#### Task objective
Lines from the line with "Important Stuff (Definitions):**" to the line with "available via SafeIdea." in the entries below, and only those, must be output exactly, with both ends included.

#### Task input
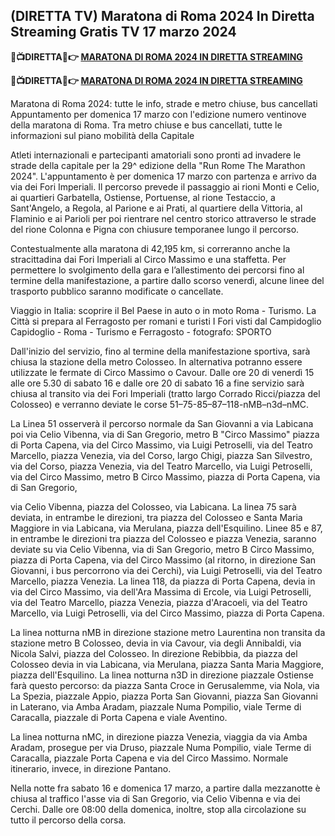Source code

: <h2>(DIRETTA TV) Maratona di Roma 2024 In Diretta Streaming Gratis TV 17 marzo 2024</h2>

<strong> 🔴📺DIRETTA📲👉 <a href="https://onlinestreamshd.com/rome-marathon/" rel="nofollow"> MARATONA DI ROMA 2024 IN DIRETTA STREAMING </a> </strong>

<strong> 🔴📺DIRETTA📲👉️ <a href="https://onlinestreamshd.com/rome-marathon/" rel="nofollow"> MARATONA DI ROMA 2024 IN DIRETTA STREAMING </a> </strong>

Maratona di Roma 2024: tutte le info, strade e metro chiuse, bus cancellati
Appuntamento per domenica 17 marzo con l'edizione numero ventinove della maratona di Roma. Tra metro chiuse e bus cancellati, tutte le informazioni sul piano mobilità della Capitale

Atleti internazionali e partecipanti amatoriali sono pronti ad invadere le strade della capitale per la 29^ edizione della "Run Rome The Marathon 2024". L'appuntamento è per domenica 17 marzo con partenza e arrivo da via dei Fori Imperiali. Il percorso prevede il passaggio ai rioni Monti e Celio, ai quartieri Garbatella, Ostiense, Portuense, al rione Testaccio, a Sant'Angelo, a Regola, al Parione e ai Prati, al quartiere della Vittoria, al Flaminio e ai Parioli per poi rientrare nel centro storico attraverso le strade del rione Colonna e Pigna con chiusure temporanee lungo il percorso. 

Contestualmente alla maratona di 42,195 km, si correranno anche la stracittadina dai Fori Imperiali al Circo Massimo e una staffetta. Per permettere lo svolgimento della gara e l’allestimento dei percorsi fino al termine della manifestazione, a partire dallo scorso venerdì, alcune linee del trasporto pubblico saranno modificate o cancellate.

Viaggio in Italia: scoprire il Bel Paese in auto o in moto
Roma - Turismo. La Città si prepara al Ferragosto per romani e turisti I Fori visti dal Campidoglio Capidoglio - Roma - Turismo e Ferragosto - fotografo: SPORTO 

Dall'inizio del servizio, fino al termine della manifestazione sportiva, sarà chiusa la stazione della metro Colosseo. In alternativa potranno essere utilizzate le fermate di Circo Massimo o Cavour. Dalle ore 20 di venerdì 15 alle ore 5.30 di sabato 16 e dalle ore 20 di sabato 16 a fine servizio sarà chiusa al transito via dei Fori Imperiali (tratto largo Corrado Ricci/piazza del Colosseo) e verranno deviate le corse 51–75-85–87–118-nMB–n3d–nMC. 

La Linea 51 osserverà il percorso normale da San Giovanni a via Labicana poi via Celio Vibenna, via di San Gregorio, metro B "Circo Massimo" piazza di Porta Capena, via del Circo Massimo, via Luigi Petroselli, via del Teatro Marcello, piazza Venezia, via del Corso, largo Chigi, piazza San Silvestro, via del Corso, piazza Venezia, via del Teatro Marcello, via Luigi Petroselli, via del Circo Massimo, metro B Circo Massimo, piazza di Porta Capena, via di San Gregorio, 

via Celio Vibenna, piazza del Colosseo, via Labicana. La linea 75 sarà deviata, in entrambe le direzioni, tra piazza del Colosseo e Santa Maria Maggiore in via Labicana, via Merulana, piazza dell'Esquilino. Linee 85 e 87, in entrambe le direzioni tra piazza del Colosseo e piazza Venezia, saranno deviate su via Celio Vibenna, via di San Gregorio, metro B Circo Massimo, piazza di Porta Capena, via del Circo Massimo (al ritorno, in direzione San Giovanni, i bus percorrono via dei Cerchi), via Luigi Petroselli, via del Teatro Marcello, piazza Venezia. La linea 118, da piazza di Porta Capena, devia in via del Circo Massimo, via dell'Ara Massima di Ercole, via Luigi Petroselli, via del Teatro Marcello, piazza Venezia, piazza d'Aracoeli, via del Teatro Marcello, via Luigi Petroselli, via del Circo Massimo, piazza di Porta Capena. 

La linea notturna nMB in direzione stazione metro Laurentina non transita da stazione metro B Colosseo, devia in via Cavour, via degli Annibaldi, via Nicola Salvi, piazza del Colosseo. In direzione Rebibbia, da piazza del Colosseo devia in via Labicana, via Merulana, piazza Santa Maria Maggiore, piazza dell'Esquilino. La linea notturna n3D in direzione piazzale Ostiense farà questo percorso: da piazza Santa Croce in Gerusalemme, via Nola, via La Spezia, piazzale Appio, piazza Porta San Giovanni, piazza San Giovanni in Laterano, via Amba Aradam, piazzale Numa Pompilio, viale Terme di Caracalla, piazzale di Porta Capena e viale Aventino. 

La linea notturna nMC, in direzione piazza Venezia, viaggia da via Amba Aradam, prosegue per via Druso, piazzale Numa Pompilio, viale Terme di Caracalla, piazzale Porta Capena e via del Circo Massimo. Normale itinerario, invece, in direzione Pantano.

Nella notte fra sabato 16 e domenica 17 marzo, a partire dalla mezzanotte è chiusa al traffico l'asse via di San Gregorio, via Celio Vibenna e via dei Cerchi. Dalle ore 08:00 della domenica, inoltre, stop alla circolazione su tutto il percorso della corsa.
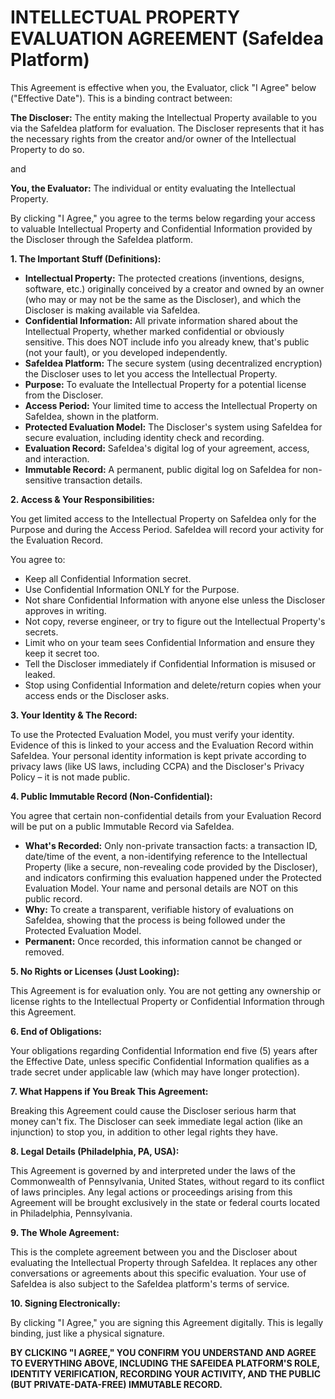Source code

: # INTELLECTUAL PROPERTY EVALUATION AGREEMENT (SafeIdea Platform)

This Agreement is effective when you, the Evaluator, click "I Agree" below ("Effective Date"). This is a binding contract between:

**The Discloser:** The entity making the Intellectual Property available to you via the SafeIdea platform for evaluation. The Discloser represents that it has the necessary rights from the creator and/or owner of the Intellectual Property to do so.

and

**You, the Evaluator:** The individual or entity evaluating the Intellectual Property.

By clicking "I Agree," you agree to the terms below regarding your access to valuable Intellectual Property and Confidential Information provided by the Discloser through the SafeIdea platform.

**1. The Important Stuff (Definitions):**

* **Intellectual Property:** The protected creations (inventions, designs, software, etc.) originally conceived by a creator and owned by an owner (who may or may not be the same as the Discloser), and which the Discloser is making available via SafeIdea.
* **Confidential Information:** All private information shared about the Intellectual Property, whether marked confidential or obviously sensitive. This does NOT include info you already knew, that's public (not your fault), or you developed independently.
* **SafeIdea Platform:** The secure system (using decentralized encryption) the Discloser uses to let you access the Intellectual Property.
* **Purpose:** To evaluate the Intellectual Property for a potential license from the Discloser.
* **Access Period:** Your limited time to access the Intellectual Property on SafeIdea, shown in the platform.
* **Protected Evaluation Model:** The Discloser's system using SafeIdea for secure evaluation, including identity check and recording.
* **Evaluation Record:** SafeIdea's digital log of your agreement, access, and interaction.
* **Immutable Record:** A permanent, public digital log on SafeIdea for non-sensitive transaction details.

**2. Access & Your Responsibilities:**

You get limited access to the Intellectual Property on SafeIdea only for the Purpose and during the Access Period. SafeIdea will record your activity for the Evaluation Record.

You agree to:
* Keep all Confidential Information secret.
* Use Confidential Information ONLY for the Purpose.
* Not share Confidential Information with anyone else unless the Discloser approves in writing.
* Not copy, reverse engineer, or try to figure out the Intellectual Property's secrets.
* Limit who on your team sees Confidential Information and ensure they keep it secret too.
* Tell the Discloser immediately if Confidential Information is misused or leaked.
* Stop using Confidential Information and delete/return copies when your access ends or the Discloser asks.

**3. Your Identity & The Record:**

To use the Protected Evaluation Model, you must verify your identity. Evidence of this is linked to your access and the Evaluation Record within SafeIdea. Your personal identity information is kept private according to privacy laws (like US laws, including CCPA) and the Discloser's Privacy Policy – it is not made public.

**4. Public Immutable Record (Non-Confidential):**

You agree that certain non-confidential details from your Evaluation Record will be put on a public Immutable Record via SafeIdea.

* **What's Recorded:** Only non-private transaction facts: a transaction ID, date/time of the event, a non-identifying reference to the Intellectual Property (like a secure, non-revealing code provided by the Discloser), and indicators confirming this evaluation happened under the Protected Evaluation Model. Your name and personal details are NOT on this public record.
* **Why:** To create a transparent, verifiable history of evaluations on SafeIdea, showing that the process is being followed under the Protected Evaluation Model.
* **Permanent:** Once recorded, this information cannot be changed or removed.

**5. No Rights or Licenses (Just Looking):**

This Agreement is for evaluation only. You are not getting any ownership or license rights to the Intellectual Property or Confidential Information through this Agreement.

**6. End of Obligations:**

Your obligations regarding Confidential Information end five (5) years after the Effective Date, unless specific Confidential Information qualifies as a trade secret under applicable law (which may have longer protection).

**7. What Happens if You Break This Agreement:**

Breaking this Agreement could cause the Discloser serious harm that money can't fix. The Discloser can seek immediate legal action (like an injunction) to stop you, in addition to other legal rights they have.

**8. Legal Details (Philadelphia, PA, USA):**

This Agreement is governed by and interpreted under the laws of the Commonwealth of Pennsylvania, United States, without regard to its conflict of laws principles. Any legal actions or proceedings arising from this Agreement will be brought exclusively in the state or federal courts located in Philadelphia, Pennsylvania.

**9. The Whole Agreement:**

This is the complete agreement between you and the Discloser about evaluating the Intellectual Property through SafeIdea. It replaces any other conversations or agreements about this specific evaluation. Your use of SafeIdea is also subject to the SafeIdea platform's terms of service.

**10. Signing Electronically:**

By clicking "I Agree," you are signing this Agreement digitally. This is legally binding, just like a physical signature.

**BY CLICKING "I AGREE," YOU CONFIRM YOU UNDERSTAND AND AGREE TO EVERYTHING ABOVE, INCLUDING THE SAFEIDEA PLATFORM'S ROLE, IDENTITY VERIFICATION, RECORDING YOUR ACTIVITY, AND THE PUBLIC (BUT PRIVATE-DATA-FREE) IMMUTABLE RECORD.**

#### Problem solution
**1. The Important Stuff (Definitions):**

* **Intellectual Property:** The protected creations (inventions, designs, software, etc.) originally conceived by a creator and owned by an owner (who may or may not be the same as the Discloser), and which the Discloser is making available via SafeIdea.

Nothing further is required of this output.